No Mercado de Arte Visual é comum lidar com aspectos distintos: materiais, e imateriais.

As Obras de Arte, neste contexto, implicam na produção material para dar-lhes existência como nas modalidades técnicas tradicionais, ou nas proposições atuais, neste caso, saber quanto custam ou quanto valem é uma questão complexa, pois há muitas variáveis que determinam, atuam e interferem neste processo.

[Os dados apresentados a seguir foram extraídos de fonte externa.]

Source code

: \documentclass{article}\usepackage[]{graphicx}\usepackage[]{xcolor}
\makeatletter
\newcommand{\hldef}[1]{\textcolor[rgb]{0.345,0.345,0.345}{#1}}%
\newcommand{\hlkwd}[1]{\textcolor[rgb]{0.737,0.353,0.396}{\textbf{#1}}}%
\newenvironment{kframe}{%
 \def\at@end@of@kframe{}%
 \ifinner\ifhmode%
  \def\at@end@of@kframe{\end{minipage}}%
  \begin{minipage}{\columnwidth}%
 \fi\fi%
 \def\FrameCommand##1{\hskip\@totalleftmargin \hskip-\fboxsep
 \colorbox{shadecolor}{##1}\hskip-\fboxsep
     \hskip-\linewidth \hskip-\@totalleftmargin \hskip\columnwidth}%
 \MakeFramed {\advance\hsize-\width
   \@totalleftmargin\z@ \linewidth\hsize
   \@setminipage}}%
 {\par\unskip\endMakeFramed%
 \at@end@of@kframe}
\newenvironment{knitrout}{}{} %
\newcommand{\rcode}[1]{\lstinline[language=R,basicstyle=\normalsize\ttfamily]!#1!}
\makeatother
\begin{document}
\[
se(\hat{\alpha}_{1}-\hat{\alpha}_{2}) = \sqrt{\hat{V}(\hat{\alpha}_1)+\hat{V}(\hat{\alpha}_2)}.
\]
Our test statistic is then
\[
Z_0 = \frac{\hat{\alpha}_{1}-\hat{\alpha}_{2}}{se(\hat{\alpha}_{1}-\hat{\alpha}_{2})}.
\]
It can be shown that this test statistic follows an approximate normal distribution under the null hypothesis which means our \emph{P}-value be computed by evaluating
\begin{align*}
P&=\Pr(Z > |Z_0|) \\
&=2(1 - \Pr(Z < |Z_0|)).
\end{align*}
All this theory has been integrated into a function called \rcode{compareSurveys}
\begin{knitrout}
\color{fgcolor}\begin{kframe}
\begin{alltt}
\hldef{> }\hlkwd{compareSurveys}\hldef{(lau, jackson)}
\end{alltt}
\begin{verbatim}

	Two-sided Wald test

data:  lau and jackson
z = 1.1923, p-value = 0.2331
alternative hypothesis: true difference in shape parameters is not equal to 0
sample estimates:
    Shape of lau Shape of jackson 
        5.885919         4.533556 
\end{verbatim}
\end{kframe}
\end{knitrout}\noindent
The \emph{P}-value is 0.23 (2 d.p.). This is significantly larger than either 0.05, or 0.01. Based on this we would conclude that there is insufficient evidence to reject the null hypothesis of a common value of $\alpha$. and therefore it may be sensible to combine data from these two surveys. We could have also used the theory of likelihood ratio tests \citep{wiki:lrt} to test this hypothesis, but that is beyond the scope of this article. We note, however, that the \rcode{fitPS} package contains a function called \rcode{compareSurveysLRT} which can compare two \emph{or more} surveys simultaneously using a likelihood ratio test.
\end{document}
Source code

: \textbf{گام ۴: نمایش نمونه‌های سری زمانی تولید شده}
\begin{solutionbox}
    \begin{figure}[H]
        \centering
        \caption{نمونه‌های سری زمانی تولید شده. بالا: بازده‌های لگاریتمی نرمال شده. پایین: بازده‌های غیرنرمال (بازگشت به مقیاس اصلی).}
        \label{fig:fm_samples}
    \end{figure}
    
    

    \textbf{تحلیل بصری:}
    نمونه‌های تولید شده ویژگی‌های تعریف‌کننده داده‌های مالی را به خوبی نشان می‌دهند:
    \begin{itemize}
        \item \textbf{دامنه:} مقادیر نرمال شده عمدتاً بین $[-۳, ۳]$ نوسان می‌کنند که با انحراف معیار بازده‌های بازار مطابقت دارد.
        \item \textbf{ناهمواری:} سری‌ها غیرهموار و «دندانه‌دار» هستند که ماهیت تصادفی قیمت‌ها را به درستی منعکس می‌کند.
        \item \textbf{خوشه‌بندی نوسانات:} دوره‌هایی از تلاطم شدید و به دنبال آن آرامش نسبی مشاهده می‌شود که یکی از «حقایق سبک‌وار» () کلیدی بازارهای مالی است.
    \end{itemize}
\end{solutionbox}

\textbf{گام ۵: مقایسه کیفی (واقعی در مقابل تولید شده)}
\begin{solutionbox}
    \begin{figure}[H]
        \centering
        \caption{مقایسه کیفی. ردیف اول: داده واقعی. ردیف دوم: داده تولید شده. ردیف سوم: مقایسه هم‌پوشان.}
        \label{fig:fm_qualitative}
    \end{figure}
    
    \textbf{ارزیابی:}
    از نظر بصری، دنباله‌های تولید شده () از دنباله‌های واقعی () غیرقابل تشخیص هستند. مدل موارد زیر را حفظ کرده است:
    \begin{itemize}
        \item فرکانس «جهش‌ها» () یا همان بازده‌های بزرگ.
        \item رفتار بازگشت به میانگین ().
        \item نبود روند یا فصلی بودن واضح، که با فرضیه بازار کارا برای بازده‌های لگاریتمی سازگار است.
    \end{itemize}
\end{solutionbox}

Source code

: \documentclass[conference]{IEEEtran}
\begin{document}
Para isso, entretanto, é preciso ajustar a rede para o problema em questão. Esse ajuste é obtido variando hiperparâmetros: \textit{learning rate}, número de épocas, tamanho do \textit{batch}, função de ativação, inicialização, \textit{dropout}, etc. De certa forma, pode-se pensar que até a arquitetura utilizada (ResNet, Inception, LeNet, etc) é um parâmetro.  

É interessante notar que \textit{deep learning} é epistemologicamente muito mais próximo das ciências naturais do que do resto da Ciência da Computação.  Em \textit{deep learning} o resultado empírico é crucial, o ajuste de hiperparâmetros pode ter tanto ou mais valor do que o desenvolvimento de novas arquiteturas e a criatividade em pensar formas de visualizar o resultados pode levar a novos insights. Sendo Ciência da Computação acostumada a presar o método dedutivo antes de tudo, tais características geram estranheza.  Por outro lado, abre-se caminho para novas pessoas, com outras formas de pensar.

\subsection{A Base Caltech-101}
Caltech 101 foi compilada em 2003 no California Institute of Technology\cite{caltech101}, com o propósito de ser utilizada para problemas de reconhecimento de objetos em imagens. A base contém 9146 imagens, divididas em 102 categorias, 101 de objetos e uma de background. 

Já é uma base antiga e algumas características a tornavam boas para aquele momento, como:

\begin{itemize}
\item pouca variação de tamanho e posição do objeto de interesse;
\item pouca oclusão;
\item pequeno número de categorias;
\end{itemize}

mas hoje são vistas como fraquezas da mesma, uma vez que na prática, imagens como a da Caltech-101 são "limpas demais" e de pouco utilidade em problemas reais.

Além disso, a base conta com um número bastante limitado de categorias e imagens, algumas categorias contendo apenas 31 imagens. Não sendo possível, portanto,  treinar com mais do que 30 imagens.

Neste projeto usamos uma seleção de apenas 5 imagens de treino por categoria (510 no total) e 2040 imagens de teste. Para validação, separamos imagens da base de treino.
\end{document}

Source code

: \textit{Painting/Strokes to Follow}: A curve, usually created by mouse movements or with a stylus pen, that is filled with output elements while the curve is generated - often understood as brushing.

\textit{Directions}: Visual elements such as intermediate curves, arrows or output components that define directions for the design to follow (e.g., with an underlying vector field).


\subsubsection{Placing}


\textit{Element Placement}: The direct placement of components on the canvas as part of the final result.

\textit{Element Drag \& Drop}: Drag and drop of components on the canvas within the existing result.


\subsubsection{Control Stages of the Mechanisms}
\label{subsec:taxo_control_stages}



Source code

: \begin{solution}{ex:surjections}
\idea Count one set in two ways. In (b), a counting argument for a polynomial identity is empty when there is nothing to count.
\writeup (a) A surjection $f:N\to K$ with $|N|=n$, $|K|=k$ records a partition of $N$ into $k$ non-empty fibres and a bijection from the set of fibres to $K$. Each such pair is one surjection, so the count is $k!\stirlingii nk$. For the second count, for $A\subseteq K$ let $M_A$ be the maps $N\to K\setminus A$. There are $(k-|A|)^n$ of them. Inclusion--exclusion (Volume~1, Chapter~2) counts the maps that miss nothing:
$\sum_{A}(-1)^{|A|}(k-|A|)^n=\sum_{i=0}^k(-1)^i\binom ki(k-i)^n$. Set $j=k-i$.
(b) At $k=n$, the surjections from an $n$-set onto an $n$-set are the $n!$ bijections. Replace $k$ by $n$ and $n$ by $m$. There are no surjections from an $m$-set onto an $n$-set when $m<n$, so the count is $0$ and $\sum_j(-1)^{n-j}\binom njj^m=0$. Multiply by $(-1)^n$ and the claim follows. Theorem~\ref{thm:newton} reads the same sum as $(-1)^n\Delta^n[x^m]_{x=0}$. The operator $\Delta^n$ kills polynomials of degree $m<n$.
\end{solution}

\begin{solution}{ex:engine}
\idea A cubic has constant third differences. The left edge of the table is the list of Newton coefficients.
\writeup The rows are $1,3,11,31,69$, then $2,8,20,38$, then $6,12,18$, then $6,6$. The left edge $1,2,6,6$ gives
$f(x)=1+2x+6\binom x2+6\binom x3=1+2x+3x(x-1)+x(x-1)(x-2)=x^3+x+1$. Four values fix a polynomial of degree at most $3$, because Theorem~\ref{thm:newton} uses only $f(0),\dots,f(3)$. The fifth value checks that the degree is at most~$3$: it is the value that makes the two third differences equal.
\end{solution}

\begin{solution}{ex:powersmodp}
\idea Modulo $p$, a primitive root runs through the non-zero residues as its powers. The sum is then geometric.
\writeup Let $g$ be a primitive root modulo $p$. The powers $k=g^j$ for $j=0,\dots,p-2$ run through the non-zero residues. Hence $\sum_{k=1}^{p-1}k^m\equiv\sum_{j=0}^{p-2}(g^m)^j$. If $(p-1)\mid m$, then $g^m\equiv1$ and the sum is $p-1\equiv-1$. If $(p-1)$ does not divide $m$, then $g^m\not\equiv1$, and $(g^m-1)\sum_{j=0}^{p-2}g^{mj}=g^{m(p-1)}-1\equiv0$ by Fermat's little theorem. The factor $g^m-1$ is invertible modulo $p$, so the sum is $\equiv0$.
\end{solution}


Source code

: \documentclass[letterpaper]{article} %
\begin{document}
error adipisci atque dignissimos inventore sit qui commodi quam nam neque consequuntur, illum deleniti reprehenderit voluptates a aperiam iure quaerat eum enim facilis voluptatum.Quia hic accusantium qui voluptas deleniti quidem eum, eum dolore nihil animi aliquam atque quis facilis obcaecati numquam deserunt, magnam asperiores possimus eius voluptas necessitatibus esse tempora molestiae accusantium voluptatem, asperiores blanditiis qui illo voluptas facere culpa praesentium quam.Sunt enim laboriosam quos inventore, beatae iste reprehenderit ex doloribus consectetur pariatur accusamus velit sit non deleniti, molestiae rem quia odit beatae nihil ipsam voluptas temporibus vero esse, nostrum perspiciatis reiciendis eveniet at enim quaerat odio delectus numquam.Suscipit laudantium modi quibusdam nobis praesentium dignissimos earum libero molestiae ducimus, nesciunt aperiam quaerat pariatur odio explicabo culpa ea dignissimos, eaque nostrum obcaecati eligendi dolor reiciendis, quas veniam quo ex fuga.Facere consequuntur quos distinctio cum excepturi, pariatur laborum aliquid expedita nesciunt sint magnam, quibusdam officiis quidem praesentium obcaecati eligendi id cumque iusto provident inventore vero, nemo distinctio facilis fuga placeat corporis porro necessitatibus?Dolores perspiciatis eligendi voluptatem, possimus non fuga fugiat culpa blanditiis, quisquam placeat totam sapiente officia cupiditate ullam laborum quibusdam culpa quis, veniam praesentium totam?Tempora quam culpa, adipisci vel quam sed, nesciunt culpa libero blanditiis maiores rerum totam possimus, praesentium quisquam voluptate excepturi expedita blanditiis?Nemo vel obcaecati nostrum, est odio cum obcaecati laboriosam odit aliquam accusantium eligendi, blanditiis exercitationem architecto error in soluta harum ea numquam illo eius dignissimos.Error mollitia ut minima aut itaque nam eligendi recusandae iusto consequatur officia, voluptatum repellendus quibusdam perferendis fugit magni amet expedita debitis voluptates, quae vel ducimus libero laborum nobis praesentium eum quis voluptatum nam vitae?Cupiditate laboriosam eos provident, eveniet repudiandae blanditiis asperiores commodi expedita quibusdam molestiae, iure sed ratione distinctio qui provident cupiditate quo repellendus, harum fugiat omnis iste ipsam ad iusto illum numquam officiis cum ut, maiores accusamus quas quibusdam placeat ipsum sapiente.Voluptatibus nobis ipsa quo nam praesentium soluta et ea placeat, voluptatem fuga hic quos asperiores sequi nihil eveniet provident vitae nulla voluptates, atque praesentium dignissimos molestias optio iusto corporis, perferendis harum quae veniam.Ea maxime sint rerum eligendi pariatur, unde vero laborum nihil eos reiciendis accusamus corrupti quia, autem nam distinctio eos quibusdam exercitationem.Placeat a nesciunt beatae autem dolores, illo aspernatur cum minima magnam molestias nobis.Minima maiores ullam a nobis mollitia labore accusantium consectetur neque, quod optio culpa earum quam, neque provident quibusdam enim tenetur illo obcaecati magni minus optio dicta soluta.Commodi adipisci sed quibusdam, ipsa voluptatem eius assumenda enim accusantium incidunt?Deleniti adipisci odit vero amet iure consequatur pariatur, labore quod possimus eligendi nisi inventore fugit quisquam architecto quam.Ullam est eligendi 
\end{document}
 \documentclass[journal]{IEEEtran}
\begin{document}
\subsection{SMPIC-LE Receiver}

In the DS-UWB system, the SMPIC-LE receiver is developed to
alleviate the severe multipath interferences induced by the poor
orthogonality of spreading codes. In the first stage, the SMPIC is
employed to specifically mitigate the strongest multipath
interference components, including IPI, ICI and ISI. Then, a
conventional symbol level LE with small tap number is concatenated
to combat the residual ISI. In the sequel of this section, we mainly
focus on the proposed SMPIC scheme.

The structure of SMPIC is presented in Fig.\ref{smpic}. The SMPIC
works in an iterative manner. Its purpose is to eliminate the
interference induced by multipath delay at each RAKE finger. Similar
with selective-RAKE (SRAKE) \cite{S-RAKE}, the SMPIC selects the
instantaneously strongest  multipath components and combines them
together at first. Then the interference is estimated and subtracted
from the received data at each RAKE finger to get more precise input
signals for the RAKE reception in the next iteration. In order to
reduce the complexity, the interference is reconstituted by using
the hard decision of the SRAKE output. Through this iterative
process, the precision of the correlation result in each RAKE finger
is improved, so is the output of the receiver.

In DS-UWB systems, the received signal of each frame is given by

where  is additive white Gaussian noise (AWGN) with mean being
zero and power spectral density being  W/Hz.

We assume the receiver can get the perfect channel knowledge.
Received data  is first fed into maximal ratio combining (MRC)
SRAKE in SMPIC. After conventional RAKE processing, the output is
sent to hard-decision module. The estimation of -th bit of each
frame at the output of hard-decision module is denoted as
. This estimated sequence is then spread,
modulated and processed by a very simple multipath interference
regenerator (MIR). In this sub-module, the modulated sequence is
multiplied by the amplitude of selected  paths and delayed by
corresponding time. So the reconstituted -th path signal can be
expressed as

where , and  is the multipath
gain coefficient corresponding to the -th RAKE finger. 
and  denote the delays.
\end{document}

Nesta coluna já abordei este tema em duas ocasiões: Como é definido o preço de uma Obra de Arte e Banana pregada na parede, este artigo explana um pouco mais este assunto.

As Obras de Arte representam Valores históricos e socioculturais, mas por serem criações da mente humana dependem de processos cognitivos de difícil mensuração. Neste caso, é provável que o aspecto físico apresente melhores condições de avaliação já que a materialidade, as técnicas, ferramentas, aparelhos e demais processos para a elaboração ou confecção das obras ou de sua instauração físico/material no ambiente são passíveis de mensuração.

Ao contrário, todo o engendramento mental, psicomotor, afetivo e subjetivo não conta com meios tão acessíveis para abordagens ou aferição precisa, portanto, dependem de conhecimento mais acurado, de imersão conceitual e reflexões mais profundas.

Mas para uma abordagem planar sobre este assunto, pode-se começar pelos aspectos materiais, aqueles que dizem respeito a tudo o que foi usado para executar, instaurar e apresentar uma Obra de Arte, ou seja, tudo o que a define. No mundo materialista isto representa seu custo, quer se refira a insumos materiais, ferramentas, máquinas, aparelhos, recursos tecnológicos, energia e tempo na manutenção de oficinas, estúdios e laboratórios.

Investimento em logística, especialistas, profissionais, técnicos e assistentes para sua realização. Neste sentido é possível realizar análises de custos operacionais fixos, variáveis, diretos ou indiretos. Esta é a parte mais verificável deste processo, mesmo sendo pouco comum entre artistas, faz parte da precificação de qualquer produto seja ou não Obra de Arte.

Com base nestes dados é possível saber, por exemplo, quanto se gastou para realizar uma pintura: desde o material empregado para suporte como dimensões e tipo; instrumentos como pincéis ou espátulas, a quantidade e qualidade de tintas, aglutinantes ou o uso de solventes e material de limpeza, ou seja, tudo que for utilizado em termos materiais é mensurável; bem como é possível calcular o tempo dedicado à produção, habilidades no uso de instrumentos, ferramentas, aparelhos e outros recursos necessários à sua realização sejam quais forem, tudo isto pode determinar o custo e definir seu Preço.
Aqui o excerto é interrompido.